La “tempesta perfetta” che, combinando pandemia, guerra e disastri climatici, ha sconvolto il sistema socio e conomico imponendo nuovi equilibri enigmatici, ha influenzato molti adattamenti che stanno cambiando il modo di produrre e consumare nel nome delle sostenibilità.
Per gestire il cambiamento in atto e comprenderne il meccanismo si sono affermate diverse parole chiave.
La prima, rispetto per gli altri e contrazione dell’egoismo; la seconda, consapevolezza che le abitudini pre pandemiche non possono durare; la terza, impegno di ciascuno ad agire, tutti devono fare la loro parte; la quarta, il consumo responsabile e ragionato, non è un sacrificio ma un’affermazione di sé; la quinta, autenticità, cioè integrità di ruolo, dovere e responsabilità.
Si pensa più al domani, al futuro di chi verrà, improntando i consumi su prodotti fatti meglio, utili, semplici, durevoli, realizzati con materiali controllati; il consumo verrà ridotto aumentando la qualità a scapito della quantità, cominciando dagli stili di vita meno appariscenti. Apparire diventa un comportamento da avanspettacolo, pane del gossip frivolo, fatti privi di notizie che non generano più lo stesso seguito. La crisi dei social ne è la prova. Lo spettacolo è meno spumeggiante e riservato ai veri divi che comunque servono a mantenere accesa la fiammella dei sogni.
Consumi responsabili quindi per dimostrarsi innovatori, pionieri del futuro. Il miglior rapporto prezzo qualità associato allo status symbol tradizionale non basta più; ora lo status symbol è dimostrare di aver recuperato con intelligenza sensibile i valori che contano per il benessere proprio, degli altri, del pianeta.
Il superfluo è in declino, si semplificano le composizioni, le strutture, le ricette, le formule. Il ridimensionamento è necessario per otto miliardi di persone, cominciando da chi ha troppo.

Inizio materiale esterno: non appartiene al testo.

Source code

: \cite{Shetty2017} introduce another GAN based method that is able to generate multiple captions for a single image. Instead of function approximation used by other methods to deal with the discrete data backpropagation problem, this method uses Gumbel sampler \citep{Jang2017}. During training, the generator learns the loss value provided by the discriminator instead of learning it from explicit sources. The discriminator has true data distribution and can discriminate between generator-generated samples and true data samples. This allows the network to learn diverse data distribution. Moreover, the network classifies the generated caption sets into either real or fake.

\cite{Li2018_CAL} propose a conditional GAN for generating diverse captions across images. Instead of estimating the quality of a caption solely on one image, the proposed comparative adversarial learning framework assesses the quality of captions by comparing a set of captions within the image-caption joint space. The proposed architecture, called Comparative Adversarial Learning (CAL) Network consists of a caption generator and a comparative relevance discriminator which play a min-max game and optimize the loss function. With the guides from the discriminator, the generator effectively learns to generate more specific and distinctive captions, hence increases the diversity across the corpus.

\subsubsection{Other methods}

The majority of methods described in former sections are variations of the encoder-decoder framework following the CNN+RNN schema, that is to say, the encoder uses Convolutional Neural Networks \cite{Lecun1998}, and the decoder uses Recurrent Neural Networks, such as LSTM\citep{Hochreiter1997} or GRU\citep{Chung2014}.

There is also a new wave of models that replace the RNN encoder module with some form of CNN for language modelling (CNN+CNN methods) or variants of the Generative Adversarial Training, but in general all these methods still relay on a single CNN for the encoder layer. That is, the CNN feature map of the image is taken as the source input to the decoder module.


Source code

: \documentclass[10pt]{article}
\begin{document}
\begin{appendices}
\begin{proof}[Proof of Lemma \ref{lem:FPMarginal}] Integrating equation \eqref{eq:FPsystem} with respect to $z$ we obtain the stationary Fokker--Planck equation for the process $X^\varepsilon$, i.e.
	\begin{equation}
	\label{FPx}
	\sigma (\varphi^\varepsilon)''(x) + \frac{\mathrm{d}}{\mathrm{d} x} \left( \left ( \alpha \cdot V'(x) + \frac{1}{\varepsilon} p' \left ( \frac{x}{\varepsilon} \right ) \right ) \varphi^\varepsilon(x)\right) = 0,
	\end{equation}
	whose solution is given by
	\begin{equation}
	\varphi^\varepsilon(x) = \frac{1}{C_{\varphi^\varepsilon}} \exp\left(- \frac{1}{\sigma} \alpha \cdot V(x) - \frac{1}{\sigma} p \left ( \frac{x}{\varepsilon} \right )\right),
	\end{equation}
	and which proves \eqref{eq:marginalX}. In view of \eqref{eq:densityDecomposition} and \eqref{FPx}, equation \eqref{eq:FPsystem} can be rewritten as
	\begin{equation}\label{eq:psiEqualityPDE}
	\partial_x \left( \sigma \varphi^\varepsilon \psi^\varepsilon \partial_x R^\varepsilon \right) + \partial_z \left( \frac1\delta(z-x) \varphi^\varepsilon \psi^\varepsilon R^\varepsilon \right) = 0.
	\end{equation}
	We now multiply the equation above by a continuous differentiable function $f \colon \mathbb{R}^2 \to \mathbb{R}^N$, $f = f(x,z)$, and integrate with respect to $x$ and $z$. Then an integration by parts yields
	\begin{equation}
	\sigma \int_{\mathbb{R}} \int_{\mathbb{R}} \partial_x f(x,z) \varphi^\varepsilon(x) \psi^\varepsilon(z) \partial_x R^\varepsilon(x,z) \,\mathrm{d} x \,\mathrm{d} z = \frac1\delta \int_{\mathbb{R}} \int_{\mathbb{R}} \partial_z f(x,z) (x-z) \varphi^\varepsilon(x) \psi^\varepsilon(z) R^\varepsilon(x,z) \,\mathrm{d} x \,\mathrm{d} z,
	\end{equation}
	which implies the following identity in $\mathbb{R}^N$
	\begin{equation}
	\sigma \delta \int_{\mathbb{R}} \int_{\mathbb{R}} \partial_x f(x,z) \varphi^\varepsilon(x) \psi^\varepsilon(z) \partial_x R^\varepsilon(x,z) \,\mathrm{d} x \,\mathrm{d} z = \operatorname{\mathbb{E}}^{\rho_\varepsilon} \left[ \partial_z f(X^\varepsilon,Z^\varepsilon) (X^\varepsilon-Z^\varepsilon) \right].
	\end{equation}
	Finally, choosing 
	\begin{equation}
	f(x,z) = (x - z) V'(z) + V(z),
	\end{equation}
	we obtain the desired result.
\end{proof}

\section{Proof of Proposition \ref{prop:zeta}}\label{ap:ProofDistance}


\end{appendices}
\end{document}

Il successo del vintage e della “seconda mano”, sdoganati per il consenso popolare, è la prova che il riutilizzo dei beni ben fatti sta affermandosi senza ostacoli. Riciclo e risparmio sono virtuosi, non più considerati umilianti. Fattore emergente di successo è la minore obsolescenza, la maggiore durata di un prodotto, la sua riparabilità, la convenienza a manutenerlo nel tempo. Cade la logica della moda che impera e vincola, anzi primeggia la tendenza a cerare in proprio le combinazioni, per avviare l’interoperabilità delle funzioni. Dal modo di vestire a quello di mangiare, dai gusti culturali a quelli sportivi, dalle relazioni sociali a quelle professionali, vince la contaminazione per la maggiore diversificazione nel nome dell’efficienza e della libertà di scelta. Si vuole consumare meglio, coscienziosamente, pensando al benessere delle generazioni future, collegandosi automaticamente all’ambiente in generale, al cambiamento climatico in particolare.
Sta partendo la rivincita del singolo sul cluster di appartenenza, della persona come tale sul lavoratore schiacciato da un sistema produttivo esasperato dalla competizione.
La sostenibilità è matrice di ottimismo perché ci fa sentire liberi dal un consumismo spensierato e grasso, ci stimola a combattere l’inazione; insieme produzione e consumo per credere che sia possibile fermare il declino del pianeta per colpa dei comportamenti umani scellerati.
Il società definita liquida, diventata fluida, è quasi aeriforme, dove la libertà di essere vivi, oggi per domani, non più come pedine, è la nuova aspirazione umana, aperta al coinvolgimento emotivo per contrasatre la solitudine e l’isolamento che stava aggravando la vita comune; crea spazio all’inclusione. Un antitodo alla violenza e alla prepotenza dei pochi che non sanno stare ai tempi e che credono di poter esistere fuori del tempo.